While the ward’s wide, immaculate streets tend to be paved with high quality stone, kept free of refuse and riffraff, it is hardly homogenous in any sense of the word. Several districts exist, some officially, others only by common convention among the residents. The Nobles District holds most of the high houses of the so-called Golden Lords of Sigil, those bloods holding a tremendous amount of wealth and many with more than their fair share of influence. The area around the Barracks, Prison, and City Courts, is known as the Triad District and has taken up a distinct flavor. Meanwhile, the Armory District has drifted slightly to present itself as more an open sore in the midst of the ward since the Armory’s destruction during the Faction War, and its subsequent ruin and further collapse in the Vecna incursion some years afterwards.
The Nobles District is so named for the prevalence of the richest of the rich of Sigil who call the district home: a concentration of jink and power to make a power of wealth blink. The district itself is bounded more or less within the ranges of Portal Close, Harmonium Street, and Lords’ Row, give or take a block or two. Sitting on large tracts of land, the so-called High Houses of Sigil sprawl out within their fenced in compounds, separated from the grime and trudge of Sigil’s residents. In fact, some of the houses are so set apart that the residents could die within and it likely wouldn’t be discovered for years if they had already paid their guards and servants.
The more noted residents of the ward, those who can be called genuine golden lords and not just underground power brokers, include: Zadara the Titan, Jeremo the Natterer of the Ring- Givers, Wei Minh Lee the Proxy of Shou-Hsing and dealer in potions of longevity, High Priest of Puchan the self-titled Lord of Wealth, Duprak Jarneesh, [[Timmon d’Arlen]] of the d’Arlen family, and the planar arms merchant [[Spiral Hal’Oight]]. In fact, with their waxing importance in Sigil, the first two of this list shall be detailed further in this volume. Of course, those underground power brokers and royalty of the cross trade can have as much, or more, power than the true Golden Lords.

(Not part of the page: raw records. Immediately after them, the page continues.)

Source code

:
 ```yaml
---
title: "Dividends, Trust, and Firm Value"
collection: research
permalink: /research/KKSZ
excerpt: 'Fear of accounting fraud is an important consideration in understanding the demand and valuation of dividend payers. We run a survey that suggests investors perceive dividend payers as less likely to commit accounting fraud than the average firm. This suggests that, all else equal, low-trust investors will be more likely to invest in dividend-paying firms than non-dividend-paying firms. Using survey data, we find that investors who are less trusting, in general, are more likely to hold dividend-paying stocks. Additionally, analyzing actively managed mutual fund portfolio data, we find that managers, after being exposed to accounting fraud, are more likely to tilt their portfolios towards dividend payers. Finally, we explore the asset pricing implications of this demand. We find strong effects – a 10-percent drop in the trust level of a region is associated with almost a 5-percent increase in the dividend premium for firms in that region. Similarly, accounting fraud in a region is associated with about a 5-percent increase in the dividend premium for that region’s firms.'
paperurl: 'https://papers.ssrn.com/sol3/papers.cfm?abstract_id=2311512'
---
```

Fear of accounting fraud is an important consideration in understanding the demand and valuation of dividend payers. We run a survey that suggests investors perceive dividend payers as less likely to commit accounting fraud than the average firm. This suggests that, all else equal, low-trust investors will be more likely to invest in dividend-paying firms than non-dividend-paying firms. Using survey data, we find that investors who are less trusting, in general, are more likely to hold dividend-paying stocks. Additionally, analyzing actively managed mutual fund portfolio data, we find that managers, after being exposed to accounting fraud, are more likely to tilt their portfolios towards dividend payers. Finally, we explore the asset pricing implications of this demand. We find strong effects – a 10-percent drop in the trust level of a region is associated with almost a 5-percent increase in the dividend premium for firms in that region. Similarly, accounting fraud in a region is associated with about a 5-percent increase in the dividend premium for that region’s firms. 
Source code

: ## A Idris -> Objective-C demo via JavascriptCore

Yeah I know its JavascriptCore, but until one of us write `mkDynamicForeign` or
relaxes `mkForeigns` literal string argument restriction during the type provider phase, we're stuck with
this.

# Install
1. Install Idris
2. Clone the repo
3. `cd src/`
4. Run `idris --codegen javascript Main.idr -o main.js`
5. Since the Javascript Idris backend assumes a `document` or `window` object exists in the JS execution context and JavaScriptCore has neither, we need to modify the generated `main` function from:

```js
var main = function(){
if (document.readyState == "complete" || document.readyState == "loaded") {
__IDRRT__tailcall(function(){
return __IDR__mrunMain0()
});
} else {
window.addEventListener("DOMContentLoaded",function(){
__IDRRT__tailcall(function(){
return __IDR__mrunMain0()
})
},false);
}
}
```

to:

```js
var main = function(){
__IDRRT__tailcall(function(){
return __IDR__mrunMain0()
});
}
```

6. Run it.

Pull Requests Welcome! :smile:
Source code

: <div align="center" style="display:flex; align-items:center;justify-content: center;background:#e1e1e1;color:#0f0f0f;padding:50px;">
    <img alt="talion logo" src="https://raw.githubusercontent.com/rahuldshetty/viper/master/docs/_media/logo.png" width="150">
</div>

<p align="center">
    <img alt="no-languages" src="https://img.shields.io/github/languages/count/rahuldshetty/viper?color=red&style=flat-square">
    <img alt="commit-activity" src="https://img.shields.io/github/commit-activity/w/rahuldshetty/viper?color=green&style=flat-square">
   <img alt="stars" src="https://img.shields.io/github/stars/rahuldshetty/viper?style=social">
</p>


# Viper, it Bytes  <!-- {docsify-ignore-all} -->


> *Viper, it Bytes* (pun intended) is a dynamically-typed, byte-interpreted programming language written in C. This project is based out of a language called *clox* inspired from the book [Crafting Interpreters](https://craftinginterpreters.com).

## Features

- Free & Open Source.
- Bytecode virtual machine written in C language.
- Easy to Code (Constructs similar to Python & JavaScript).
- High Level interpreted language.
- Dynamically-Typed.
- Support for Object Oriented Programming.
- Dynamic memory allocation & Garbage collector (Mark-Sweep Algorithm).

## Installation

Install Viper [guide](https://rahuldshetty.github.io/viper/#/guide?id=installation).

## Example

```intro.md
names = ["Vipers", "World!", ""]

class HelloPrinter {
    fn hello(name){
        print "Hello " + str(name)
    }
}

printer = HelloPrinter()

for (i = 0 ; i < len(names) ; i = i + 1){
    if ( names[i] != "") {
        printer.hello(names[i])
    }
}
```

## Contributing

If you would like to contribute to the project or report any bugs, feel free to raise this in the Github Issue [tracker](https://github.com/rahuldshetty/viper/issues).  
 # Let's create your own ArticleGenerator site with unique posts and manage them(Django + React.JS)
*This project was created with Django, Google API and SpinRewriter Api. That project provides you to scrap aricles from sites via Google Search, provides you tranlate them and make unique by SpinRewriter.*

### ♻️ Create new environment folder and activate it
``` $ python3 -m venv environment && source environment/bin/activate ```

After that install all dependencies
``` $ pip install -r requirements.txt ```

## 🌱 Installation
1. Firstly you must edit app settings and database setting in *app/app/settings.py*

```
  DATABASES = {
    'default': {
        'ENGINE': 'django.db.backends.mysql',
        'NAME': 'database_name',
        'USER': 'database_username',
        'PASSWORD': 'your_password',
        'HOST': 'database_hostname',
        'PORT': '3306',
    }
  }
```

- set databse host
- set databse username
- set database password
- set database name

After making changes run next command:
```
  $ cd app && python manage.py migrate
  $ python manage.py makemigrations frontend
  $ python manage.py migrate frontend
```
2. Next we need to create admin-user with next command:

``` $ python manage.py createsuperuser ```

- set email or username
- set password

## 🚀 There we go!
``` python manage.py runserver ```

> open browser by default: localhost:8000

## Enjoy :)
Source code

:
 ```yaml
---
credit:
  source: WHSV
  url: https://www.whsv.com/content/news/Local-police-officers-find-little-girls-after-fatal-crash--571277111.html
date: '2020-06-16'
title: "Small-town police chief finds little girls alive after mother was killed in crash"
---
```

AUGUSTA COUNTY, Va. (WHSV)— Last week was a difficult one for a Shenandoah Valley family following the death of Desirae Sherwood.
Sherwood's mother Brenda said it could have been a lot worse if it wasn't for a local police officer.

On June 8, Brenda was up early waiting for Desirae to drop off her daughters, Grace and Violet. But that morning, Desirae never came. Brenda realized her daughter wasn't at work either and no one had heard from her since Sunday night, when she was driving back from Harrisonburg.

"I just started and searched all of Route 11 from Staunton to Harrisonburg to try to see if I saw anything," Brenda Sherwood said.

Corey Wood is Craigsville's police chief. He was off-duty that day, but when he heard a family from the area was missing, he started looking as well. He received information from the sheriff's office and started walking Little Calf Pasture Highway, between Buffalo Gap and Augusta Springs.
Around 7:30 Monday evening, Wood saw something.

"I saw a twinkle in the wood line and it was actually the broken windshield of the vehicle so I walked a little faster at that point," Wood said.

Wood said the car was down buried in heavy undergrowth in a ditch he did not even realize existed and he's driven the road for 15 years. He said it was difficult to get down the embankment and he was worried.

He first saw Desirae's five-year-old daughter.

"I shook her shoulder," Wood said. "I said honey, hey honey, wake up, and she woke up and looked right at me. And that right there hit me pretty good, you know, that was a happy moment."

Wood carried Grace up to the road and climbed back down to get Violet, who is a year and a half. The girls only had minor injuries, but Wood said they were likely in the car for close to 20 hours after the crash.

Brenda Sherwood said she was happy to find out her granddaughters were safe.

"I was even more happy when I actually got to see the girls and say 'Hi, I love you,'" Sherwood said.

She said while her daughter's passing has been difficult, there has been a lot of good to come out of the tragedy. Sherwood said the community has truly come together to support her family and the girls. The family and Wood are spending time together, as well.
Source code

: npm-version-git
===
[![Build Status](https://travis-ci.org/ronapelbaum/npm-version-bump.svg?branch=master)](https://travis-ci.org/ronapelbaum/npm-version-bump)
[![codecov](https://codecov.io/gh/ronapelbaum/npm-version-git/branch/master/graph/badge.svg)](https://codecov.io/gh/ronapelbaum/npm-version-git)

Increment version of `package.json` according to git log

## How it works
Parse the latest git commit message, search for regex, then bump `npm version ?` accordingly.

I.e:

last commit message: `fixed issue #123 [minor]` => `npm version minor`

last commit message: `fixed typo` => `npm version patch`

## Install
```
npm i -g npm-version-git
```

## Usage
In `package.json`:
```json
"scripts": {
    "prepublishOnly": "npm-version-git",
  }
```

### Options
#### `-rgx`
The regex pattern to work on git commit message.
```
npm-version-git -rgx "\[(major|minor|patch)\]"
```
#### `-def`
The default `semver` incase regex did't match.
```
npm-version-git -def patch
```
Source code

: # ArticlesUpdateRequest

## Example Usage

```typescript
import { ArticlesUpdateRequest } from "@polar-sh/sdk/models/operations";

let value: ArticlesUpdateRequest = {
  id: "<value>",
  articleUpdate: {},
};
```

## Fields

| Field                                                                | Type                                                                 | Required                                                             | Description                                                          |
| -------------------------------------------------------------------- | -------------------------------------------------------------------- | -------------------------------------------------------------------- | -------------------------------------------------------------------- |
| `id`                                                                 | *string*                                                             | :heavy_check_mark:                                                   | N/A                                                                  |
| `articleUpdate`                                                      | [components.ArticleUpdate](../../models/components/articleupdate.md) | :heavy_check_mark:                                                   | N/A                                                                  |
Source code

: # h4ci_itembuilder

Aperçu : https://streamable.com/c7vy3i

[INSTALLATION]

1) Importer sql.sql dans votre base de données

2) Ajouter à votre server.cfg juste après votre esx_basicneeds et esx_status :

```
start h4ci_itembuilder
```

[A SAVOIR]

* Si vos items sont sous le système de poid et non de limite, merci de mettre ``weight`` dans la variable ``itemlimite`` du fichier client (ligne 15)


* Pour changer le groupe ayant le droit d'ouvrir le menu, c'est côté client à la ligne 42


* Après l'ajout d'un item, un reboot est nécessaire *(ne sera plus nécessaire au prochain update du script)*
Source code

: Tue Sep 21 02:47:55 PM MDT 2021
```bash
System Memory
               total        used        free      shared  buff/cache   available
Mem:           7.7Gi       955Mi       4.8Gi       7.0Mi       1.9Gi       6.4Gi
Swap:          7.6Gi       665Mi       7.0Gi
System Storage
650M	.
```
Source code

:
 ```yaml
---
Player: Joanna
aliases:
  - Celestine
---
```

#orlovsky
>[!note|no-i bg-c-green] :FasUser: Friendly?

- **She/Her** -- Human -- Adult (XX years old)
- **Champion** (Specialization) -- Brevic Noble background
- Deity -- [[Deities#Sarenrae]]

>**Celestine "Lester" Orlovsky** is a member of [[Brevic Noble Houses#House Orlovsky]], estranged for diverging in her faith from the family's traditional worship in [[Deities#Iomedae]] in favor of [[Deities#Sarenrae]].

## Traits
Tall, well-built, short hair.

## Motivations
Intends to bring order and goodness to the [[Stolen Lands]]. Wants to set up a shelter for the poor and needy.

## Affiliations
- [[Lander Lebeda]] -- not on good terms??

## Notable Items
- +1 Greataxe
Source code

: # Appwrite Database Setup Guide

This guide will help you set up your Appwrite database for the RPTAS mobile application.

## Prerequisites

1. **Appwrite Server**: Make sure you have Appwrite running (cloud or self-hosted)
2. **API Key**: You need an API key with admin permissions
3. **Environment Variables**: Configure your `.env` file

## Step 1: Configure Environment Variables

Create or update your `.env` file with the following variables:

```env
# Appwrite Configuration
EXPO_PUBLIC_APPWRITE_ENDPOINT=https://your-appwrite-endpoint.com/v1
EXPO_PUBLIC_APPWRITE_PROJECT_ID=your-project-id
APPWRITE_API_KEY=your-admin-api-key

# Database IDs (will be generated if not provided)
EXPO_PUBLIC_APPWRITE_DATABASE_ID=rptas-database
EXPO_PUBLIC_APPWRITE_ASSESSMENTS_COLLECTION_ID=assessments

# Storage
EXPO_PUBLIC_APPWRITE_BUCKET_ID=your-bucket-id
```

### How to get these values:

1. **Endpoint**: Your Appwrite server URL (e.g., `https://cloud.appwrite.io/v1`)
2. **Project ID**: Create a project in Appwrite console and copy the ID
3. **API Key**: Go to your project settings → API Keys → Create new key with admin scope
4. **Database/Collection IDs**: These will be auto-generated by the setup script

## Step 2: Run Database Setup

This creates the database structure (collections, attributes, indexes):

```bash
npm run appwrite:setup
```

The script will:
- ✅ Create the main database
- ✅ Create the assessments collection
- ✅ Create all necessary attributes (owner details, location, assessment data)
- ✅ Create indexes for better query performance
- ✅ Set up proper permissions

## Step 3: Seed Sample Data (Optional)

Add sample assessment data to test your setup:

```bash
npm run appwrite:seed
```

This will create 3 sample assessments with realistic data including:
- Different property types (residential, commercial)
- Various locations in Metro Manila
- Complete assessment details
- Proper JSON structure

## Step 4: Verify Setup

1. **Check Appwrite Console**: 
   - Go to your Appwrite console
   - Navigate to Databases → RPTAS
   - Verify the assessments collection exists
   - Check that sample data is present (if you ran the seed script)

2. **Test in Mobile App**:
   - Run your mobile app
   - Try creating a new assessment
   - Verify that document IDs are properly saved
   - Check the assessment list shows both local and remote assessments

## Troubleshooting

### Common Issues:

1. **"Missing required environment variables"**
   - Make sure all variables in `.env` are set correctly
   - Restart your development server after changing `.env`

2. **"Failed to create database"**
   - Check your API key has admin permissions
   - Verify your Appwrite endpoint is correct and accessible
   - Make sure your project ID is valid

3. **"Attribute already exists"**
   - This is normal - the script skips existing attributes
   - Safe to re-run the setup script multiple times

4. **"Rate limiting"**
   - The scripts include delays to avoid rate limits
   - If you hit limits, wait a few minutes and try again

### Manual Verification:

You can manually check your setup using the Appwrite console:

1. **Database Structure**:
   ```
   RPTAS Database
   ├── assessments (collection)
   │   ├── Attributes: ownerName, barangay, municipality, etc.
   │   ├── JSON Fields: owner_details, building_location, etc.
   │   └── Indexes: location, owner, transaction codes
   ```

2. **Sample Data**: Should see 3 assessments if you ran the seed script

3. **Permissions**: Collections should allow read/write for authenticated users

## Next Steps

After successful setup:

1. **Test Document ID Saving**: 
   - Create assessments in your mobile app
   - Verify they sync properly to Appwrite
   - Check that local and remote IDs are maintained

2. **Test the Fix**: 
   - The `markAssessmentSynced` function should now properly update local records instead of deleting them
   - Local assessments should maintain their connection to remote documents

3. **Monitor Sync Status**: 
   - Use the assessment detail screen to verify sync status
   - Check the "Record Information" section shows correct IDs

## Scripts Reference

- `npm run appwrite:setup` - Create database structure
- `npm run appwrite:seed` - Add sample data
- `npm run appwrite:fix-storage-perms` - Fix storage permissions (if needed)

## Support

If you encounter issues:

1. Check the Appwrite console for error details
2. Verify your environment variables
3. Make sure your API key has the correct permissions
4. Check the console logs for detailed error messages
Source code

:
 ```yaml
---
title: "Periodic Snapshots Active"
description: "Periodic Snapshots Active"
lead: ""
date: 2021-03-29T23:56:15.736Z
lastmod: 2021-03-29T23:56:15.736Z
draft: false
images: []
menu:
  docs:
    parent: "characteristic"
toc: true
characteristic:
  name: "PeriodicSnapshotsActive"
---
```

Palace of the Jester – Situated near the Triad District, and forming the defining boundary between it and the Nobles District, sits the Palace of the Jester. The palace stands as the single largest structure in all of Sigil, its courtyards and the palace itself covering an area as large as any other three structures in the City of Doors combined. The alternate name for the Palace is the Court of Pain, and the entire sprawling structure serves as a neutral meeting ground for the intrigues and plotting of the various high houses and nobles from the district and even across Sigil.
Besides its immense size, the palace is likely the oldest surviving structure in all of Sigil as well. As far back as records go, the Palace of the Jester has been there in The Lady’s Ward, predating even the City Courts it lies adjacent from, and the Singing Fountain that separates the two edifices. The reason for the structure’s name, which it has always been called, has been lost to the passage of time, and even the purpose of the massive palace is forgotten. What is remarkable, however, is that the palace, for its size and grandeur, has sat for many years nearly vacant, with only the grounds surrounding the palace serving any real public function as a meeting ground for the prestigious and wealthy within cager high society. Inside the palace is mostly deserted, a confusing tangle of mazelike passages, chambers and galleries that fill the palace to the tips of its bladed spires and descend down to the ancient vaults and tunnels below street level. No known map of the interior exists, and so visitors are advised to limit the extent of their wanderings to the inhabited portions of the halls. The further down into the palace the stranger the architecture becomes. The lower levels appear as if they were designed by a genius or a madman, with a similarity that some have compared to the odd architecture of Harbinger House, the former Godsmen Asylum of equally unknown past history. Passages dead end, stairwells ascend to ceilings, windows open up to blank walls far below ground level, and chambers may be sealed shut from all sides but one while a maze of hidden passages winds through it all, filled with the dust of centuries. Oddly enough, the dabus themselves seem leery about the palace, and those seen wandering its halls (having ascended from below?) are often described as acting…nervous…almost as if they’re being observed. One must wonder what could disturb the dabus so within their own city?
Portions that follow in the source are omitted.